**DATA SECTION**

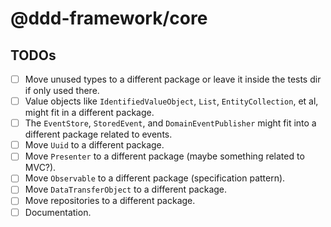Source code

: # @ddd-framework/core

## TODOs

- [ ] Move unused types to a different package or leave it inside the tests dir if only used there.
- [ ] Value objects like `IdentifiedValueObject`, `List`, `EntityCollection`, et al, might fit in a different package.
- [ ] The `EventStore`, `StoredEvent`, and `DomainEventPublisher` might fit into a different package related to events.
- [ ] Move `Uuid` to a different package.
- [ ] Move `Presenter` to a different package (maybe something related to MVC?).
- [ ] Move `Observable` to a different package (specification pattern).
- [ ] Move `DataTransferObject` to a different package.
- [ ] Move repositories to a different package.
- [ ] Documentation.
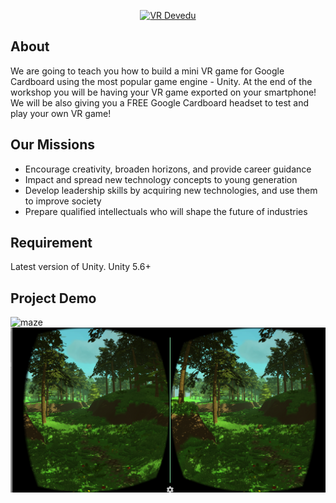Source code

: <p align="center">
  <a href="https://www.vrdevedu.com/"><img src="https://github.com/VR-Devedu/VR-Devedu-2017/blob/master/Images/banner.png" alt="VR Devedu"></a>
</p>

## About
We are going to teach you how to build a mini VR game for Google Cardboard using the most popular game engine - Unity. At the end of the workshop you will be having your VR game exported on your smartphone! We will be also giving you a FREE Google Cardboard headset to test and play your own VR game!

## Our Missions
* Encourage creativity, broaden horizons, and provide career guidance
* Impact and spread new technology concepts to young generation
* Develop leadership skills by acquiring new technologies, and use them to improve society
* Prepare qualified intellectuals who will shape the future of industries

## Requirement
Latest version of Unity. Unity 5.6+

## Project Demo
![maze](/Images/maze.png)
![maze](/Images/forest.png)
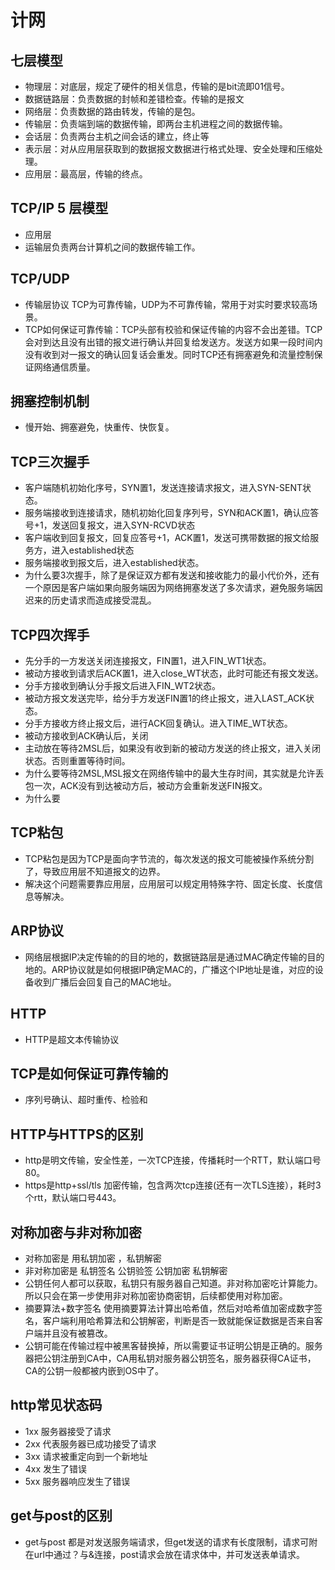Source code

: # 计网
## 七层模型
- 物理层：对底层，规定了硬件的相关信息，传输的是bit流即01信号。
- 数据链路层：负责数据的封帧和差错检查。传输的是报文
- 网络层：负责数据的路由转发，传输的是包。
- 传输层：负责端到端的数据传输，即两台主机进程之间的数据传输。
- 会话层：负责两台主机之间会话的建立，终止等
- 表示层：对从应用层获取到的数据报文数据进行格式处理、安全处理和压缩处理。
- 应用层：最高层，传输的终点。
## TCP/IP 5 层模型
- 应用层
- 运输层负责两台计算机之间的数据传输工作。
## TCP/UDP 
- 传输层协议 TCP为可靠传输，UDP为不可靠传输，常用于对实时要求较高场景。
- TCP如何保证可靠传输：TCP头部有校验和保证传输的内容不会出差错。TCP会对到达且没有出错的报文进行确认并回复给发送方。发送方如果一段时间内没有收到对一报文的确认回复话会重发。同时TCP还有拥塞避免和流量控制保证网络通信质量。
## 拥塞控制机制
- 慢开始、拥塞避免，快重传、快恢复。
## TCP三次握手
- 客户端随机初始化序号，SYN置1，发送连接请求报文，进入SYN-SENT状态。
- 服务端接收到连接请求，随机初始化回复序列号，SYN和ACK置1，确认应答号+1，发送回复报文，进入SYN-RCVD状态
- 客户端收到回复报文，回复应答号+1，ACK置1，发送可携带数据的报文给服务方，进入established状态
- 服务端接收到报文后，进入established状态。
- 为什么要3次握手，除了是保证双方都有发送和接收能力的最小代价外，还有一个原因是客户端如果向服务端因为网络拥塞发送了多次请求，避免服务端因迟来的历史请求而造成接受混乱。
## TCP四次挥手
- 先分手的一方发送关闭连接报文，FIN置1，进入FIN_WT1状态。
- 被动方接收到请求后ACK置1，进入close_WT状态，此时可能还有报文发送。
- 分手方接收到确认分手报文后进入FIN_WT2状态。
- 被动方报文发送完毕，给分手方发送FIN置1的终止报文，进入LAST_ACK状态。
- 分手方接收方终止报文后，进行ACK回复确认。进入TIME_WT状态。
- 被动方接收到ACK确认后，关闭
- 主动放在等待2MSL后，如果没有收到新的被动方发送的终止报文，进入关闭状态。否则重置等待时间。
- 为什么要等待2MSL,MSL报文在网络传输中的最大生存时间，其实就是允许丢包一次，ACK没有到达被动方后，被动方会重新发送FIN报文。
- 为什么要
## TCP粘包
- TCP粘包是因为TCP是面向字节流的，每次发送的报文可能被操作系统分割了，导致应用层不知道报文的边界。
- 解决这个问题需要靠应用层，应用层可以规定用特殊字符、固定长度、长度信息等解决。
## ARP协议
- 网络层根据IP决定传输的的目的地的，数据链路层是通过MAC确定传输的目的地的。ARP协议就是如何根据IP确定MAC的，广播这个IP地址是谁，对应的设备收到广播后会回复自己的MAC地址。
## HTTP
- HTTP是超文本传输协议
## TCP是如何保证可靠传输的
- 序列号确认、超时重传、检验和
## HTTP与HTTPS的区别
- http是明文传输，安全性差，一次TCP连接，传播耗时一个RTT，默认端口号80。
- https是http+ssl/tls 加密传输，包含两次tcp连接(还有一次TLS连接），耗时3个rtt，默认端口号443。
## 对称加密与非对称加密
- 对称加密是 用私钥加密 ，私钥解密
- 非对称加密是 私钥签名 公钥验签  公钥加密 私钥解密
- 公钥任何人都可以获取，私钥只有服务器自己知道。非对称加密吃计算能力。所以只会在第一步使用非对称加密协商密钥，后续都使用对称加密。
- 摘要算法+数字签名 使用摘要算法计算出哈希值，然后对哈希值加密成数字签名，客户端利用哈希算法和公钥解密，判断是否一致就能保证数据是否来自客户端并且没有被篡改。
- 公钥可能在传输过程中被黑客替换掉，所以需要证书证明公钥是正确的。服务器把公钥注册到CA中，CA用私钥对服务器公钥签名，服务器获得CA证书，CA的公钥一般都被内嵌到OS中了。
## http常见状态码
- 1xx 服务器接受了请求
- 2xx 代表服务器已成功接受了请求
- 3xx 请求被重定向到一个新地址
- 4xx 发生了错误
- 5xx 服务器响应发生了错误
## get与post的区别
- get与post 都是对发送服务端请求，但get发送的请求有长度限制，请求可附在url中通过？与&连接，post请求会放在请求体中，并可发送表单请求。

...

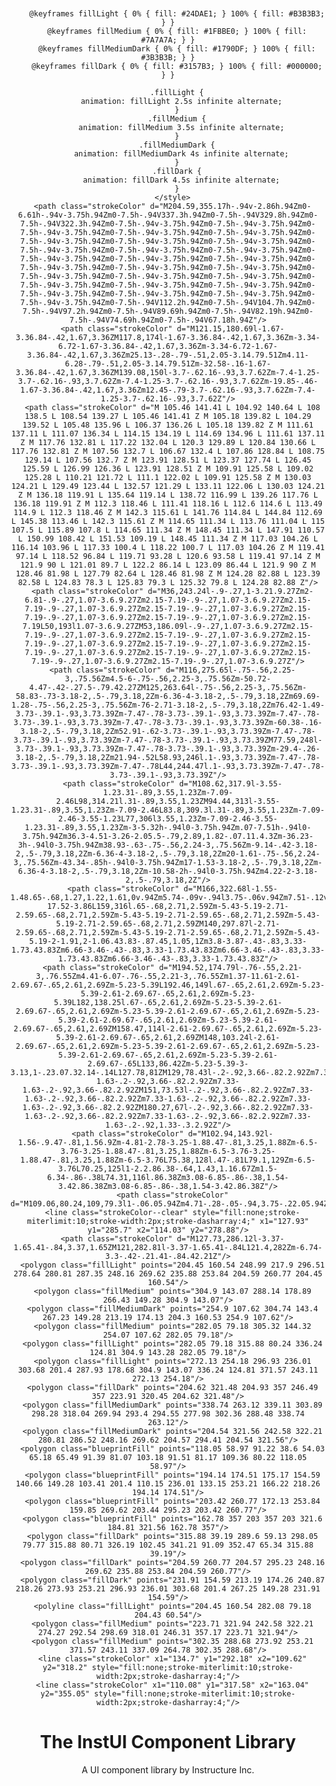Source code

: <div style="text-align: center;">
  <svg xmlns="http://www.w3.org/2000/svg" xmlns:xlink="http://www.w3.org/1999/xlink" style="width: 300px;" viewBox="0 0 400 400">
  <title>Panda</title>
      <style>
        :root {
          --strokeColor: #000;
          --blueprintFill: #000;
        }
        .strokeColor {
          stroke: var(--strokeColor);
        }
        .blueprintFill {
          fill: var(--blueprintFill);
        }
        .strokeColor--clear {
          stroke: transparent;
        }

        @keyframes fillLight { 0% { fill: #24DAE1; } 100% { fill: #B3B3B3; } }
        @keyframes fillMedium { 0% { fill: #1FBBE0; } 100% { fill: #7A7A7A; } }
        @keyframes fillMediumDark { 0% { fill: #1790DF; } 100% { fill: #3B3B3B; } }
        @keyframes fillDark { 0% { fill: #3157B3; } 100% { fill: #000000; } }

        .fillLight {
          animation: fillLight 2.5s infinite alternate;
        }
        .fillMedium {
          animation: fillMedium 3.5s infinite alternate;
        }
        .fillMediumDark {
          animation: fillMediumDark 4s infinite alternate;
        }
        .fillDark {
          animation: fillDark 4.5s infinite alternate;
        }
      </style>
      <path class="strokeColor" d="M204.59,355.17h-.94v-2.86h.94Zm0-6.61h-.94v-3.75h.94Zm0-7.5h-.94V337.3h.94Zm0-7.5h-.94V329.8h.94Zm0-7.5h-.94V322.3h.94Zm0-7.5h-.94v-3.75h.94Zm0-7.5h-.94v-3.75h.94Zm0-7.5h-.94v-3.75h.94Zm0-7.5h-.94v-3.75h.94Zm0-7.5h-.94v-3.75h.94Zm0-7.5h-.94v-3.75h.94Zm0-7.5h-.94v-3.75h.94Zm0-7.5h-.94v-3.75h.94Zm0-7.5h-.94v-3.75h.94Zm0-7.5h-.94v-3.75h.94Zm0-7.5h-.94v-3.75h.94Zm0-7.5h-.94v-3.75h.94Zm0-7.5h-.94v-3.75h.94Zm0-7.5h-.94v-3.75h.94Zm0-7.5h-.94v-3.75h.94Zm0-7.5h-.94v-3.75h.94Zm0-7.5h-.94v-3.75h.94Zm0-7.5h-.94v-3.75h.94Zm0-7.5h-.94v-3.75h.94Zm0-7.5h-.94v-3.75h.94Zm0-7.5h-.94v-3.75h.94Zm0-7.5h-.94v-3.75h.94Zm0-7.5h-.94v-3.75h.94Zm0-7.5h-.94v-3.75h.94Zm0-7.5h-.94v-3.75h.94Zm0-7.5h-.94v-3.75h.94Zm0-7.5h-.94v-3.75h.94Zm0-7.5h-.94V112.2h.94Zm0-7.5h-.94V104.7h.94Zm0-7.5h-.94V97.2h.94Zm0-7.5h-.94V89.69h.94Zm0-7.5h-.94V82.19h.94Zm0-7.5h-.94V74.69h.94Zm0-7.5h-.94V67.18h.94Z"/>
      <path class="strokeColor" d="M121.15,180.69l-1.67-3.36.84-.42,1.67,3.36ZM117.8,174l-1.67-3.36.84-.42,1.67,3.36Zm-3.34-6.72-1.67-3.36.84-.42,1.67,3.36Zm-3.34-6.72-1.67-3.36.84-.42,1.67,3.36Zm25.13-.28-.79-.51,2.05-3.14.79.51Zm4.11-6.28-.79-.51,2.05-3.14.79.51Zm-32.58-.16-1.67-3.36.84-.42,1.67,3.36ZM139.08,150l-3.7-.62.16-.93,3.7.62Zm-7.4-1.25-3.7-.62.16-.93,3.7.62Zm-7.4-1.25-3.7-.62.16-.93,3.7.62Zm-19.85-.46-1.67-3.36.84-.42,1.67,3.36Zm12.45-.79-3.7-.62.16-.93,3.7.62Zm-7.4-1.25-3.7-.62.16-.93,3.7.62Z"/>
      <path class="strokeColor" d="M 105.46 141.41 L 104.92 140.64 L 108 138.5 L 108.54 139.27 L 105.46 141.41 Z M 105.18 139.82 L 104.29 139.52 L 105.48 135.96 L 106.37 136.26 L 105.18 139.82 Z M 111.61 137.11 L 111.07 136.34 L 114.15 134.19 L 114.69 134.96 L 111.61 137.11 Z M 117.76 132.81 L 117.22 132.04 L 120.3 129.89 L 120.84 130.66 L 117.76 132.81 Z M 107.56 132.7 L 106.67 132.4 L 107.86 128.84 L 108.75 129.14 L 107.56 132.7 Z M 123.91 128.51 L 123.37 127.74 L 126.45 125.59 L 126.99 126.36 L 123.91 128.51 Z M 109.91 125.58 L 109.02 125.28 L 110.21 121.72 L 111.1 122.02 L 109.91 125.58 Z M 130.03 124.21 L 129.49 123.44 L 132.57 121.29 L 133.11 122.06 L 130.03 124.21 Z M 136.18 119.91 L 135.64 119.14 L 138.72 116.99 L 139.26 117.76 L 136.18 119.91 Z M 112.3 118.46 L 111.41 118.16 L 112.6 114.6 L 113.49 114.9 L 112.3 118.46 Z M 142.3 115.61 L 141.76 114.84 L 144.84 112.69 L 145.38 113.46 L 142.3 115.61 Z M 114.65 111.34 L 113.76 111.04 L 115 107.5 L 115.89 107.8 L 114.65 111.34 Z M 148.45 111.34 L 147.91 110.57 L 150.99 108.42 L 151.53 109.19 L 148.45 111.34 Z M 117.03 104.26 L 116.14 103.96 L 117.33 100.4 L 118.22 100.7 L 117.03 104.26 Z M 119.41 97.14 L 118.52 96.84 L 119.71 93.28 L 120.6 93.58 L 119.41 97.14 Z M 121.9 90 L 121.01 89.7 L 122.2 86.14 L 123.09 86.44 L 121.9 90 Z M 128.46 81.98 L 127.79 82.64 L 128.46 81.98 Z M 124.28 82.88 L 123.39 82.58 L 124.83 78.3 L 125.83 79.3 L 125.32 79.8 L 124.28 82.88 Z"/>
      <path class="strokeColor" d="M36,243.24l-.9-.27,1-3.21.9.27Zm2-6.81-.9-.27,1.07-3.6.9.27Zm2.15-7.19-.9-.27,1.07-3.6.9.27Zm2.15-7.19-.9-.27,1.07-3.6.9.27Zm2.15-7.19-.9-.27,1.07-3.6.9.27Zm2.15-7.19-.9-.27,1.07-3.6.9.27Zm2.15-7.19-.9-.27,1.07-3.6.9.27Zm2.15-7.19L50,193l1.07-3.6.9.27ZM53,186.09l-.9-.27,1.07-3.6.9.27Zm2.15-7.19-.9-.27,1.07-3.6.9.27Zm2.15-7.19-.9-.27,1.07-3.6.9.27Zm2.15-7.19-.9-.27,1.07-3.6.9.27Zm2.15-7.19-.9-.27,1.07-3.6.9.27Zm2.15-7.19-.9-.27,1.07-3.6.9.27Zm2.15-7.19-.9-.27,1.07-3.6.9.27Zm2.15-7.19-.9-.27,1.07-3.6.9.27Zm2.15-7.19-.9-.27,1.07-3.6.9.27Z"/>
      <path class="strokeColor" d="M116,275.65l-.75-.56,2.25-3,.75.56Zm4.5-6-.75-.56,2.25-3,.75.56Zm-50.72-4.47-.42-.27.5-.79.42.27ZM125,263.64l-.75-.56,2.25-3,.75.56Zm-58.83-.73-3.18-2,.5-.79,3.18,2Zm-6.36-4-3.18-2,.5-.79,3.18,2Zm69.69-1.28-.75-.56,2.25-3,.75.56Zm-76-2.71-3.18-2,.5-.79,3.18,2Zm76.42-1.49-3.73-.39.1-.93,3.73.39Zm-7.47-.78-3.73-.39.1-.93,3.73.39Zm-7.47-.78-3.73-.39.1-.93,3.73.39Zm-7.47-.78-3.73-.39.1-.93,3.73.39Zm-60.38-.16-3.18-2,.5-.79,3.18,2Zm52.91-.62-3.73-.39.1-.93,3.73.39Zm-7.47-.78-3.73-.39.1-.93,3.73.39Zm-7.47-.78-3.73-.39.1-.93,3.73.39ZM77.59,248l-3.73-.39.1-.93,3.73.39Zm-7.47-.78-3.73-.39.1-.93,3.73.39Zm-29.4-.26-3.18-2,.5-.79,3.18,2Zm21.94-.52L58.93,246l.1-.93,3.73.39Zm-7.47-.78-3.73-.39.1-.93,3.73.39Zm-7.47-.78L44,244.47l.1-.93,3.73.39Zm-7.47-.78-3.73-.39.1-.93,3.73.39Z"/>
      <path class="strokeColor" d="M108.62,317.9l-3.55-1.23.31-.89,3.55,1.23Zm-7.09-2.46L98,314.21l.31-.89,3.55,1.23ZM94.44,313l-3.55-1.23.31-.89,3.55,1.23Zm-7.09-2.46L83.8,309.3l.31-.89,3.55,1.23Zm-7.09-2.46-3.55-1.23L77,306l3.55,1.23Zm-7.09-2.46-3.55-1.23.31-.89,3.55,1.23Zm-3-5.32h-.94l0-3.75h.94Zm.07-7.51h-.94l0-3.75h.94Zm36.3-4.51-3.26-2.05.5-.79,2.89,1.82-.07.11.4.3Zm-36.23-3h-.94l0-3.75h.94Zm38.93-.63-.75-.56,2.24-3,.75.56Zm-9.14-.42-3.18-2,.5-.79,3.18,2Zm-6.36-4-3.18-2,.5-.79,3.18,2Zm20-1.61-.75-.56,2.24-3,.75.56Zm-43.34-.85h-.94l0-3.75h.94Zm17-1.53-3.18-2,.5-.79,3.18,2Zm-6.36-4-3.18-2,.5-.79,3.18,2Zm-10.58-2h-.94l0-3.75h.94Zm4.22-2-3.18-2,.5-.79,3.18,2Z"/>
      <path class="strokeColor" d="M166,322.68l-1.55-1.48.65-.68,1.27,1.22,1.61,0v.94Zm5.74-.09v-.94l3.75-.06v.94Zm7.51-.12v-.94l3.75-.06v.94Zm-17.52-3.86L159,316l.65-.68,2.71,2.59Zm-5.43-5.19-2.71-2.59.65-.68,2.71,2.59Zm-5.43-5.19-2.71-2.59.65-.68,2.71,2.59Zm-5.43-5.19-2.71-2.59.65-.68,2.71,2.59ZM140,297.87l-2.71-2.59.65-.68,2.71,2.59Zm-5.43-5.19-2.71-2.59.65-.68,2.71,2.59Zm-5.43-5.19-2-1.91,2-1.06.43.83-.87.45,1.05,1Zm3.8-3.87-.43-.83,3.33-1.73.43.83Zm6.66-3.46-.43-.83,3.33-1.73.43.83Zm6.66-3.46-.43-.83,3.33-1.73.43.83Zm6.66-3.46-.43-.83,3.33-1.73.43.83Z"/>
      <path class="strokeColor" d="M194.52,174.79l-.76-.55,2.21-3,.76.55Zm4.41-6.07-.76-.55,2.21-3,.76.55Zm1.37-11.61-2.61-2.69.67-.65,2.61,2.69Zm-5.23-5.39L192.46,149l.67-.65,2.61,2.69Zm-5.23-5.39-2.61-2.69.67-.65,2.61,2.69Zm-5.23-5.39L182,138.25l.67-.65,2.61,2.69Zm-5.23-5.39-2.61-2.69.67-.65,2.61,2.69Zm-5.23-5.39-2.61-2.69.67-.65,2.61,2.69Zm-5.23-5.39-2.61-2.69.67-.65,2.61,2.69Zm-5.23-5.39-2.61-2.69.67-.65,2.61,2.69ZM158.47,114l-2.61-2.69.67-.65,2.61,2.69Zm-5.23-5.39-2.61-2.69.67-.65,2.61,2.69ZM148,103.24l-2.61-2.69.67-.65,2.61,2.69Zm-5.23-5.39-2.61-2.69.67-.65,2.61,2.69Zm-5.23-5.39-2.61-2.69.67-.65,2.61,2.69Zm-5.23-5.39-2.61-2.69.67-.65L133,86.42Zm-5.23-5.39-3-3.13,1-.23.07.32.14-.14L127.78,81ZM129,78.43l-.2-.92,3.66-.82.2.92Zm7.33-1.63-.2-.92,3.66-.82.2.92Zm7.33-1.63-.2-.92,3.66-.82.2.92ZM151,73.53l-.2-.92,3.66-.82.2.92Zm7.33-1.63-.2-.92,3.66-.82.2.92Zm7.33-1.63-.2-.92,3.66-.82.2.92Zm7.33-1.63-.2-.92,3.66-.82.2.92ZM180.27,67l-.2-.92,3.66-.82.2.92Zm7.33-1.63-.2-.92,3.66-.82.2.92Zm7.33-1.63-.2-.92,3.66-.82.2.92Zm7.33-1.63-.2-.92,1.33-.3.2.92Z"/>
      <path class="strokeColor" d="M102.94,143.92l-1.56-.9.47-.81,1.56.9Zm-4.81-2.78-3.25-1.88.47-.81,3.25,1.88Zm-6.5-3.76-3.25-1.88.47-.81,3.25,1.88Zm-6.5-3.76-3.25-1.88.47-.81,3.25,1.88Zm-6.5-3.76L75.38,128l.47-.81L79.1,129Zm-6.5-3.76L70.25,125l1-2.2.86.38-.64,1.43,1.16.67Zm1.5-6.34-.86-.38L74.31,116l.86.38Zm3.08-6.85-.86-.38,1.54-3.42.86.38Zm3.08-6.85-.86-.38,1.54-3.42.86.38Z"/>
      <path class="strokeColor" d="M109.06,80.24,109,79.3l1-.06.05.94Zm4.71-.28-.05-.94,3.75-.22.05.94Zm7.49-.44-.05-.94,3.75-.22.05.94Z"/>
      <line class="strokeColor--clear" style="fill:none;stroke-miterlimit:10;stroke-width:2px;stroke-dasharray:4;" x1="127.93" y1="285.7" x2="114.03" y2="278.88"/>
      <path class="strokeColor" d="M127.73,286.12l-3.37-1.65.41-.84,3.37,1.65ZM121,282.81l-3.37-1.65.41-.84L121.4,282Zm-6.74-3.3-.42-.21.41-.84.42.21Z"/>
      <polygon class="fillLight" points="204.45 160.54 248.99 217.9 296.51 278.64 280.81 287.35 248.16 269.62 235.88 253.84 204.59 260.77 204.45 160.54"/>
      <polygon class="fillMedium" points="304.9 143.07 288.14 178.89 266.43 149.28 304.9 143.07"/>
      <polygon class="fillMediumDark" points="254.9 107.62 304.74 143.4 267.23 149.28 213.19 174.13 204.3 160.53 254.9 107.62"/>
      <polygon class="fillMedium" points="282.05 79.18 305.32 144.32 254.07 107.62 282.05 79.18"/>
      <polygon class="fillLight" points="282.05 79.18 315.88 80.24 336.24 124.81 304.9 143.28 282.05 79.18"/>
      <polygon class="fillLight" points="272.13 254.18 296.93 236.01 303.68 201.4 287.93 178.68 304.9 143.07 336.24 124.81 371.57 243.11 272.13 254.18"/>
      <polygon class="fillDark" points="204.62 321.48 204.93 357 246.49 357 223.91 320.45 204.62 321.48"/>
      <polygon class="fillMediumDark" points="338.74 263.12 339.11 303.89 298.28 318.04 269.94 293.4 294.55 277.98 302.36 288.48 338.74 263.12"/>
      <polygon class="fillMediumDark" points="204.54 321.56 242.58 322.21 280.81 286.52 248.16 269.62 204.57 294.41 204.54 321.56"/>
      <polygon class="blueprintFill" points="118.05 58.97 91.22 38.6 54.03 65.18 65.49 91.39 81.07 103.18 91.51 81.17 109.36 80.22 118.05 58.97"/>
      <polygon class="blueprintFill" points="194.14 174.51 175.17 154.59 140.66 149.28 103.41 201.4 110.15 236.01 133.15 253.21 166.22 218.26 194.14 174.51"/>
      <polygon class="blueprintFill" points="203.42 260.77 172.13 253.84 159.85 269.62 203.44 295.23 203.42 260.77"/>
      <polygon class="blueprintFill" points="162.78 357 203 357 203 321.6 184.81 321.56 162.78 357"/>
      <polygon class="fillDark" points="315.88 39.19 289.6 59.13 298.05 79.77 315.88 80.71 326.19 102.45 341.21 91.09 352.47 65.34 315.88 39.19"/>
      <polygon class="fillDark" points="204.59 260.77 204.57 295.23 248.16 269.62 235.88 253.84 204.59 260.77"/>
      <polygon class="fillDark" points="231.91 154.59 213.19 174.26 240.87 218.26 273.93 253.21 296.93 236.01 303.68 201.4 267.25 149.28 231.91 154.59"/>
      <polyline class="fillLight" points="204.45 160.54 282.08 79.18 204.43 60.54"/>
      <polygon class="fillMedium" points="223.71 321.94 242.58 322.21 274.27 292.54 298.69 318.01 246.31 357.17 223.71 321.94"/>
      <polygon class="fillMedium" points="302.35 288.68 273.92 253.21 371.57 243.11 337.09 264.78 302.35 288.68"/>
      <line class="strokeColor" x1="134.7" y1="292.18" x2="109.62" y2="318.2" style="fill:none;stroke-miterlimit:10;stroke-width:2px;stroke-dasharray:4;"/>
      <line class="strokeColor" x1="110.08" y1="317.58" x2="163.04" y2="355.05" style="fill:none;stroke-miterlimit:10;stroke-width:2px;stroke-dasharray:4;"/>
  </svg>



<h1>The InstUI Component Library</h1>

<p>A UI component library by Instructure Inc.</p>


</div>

**AIM OF THE TASK**
Search the data for "style" and list every line in which it occurs.

**ANSWER FOR THE TASK**
: <div style="text-align: center;">
  <svg xmlns="http://www.w3.org/2000/svg" xmlns:xlink="http://www.w3.org/1999/xlink" style="width: 300px;" viewBox="0 0 400 400">
      <style>
      </style>
      <line class="strokeColor--clear" style="fill:none;stroke-miterlimit:10;stroke-width:2px;stroke-dasharray:4;" x1="127.93" y1="285.7" x2="114.03" y2="278.88"/>
      <line class="strokeColor" x1="134.7" y1="292.18" x2="109.62" y2="318.2" style="fill:none;stroke-miterlimit:10;stroke-width:2px;stroke-dasharray:4;"/>
      <line class="strokeColor" x1="110.08" y1="317.58" x2="163.04" y2="355.05" style="fill:none;stroke-miterlimit:10;stroke-width:2px;stroke-dasharray:4;"/>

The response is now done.